At one point we had a group discussion about weather and turning around. We didn’t particularly like the idea of descending the talus that took us so long to ascend and secretly hoped we had a window for the traverse. We pushed on for El Diente and decided we would make the call there.
Part way up the route we detoured and made some spicier low class 5 moves taking a direct line up the rock. Just before this section one of my partners and I half joked about definitely pushing for the traverse rather than the downclimb. I say half joking but I think we were nearly 100% serious at that point.

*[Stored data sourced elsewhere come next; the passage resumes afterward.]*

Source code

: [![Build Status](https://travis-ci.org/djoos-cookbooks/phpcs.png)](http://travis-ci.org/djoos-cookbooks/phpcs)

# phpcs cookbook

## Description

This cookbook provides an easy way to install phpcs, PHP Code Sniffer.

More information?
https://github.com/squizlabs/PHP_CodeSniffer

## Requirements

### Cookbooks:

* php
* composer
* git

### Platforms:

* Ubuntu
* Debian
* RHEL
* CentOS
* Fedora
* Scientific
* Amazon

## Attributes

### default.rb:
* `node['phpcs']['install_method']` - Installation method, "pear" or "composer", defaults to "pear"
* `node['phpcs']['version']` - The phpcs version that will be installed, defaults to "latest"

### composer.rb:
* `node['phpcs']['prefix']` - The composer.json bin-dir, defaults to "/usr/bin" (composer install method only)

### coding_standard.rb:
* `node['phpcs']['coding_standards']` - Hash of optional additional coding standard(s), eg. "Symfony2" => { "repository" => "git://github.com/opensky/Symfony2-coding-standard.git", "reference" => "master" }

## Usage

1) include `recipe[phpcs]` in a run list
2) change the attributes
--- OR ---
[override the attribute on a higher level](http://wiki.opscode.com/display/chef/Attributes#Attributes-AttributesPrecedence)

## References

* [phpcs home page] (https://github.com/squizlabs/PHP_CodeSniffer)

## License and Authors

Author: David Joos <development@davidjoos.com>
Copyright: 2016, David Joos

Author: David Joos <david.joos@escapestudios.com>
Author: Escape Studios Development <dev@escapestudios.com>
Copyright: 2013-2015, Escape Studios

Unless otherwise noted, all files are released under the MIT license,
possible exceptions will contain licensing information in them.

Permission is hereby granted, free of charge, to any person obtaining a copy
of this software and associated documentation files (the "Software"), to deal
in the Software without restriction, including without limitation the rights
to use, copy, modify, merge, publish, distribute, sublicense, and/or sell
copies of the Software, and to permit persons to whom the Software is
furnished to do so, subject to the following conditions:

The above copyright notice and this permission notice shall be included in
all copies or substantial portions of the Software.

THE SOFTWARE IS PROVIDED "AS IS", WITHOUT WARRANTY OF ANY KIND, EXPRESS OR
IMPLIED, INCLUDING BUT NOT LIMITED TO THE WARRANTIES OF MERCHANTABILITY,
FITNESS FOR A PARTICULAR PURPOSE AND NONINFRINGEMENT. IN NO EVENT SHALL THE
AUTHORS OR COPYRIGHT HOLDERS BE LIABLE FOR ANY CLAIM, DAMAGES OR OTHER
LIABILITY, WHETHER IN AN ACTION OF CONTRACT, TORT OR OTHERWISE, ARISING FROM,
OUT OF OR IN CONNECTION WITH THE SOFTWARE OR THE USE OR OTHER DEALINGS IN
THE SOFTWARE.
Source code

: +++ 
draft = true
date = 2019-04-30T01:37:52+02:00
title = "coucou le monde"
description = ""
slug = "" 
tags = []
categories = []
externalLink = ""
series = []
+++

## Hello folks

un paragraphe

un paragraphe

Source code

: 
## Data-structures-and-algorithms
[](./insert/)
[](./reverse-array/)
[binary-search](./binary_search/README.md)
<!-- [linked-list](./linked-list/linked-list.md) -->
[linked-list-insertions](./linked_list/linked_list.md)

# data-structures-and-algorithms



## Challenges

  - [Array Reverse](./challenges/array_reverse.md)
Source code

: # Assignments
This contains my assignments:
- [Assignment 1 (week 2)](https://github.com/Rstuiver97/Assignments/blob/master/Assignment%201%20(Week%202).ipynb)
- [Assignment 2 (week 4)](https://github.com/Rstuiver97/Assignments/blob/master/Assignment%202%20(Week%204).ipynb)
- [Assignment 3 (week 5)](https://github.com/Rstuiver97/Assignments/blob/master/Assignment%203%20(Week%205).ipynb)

After topping out on the ridge we walked over to the summit block and enjoyed a water and snack break. We had a healthy discussion on visibility on the summit, our weather window and our options in terms of the traverse or the downclimb. The weather was holding and we decided to make a run for it knowing we would most likely be descending in the dark. We had our essentials so we decided to go for it!
We mushed on and enjoyed the scrambling on this classic traverse. Just the right amount of spice mixed with exposure and the views were stupendous. There were a couple large microwave and refrigerator sized blocks that moved when weighted and got the blood pumping, but otherwise solid rock.

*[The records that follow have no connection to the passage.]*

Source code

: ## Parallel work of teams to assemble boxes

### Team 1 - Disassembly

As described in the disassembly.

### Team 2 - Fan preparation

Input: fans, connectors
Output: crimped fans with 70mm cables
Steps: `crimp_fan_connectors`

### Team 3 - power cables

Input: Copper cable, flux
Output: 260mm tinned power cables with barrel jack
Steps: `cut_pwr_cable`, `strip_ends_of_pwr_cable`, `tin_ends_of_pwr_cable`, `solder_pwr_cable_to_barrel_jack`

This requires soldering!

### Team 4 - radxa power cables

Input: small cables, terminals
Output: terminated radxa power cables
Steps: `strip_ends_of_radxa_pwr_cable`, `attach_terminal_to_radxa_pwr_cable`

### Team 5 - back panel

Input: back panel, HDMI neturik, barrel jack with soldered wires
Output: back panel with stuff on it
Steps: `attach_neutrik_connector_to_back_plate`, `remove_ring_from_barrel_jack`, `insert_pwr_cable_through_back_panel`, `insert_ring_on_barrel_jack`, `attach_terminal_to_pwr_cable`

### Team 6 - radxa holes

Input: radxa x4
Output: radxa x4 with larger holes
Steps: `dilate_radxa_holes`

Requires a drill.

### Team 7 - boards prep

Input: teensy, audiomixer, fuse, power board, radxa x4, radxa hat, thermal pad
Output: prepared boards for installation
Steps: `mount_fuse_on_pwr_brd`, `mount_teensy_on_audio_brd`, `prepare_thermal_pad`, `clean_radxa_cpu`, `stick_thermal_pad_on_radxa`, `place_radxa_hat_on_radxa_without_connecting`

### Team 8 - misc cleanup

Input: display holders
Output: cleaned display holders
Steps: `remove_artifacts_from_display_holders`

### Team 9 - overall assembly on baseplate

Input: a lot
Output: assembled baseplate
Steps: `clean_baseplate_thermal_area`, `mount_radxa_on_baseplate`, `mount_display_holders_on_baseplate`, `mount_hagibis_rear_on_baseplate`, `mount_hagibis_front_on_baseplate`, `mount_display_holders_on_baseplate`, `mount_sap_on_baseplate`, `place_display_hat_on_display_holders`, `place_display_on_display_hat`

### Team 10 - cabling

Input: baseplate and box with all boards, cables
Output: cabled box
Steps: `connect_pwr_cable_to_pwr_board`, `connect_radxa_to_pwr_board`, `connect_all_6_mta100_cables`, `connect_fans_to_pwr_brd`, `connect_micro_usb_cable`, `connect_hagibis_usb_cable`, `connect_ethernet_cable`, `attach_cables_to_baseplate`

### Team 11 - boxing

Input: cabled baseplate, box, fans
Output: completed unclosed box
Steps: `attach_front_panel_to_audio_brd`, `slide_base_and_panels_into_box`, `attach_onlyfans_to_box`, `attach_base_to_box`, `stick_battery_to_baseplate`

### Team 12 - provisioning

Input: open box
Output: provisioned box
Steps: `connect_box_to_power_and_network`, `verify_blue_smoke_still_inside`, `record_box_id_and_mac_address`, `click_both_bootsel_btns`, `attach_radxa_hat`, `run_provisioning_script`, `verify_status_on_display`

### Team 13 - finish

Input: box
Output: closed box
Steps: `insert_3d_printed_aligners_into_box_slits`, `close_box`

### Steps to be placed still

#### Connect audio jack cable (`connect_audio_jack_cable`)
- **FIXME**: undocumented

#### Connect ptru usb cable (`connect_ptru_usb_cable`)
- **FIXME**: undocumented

The last crux climbing up the gully to gain the ridge to access Mount Wilson’s summit block was an enjoyable scramble. We didn’t have long before we would lose light so we enjoyed the sunset and a few pics before we prepared to descend back to the basin.
With light quickly fading I led the way down basically spider monkey down climbing the ridge back to the saddle. Now off the class 3 terrain we still had to descend the loose gully in the dark. Tons of loose rock as we staggered our path down the gully. It was slow going and we lost light before we were even halfway down the drainage.
After what seemed like hours we finally reached the basin floor to enjoy grassy semi-flat terrain to cruise over for a while. Some of us were hangry, grumpy, sleepwalking — you name it, things got weird.
We took a couple short breaks for snacks and water but otherwise continued the zombie walk back toward the saddle we had to regain. It was a grueling slog and one of my longest days in the mountains. Regaining the saddle was soul-sucking and painful but we still had a long way back to the trailhead.
The group split some at this point and thinned out keeping our own paces. We just had to keep putting one foot in front of the other. One partner opting to speed walk to stay awake, another basically sleep walking, my blistered feet just trying to make it down the rock road — it was brutal.
Hours later, literally at 21+ hours moving time, we arrived back at the trailhead. That’s longer than my 19 hour day on Mount Adams Glacier in Washington, a much more technical climb! We all crashed at the trailhead for a few hours to get some sleep before the long drive back to Denver the next morning. We had to stop for brunch first, of course, priorities!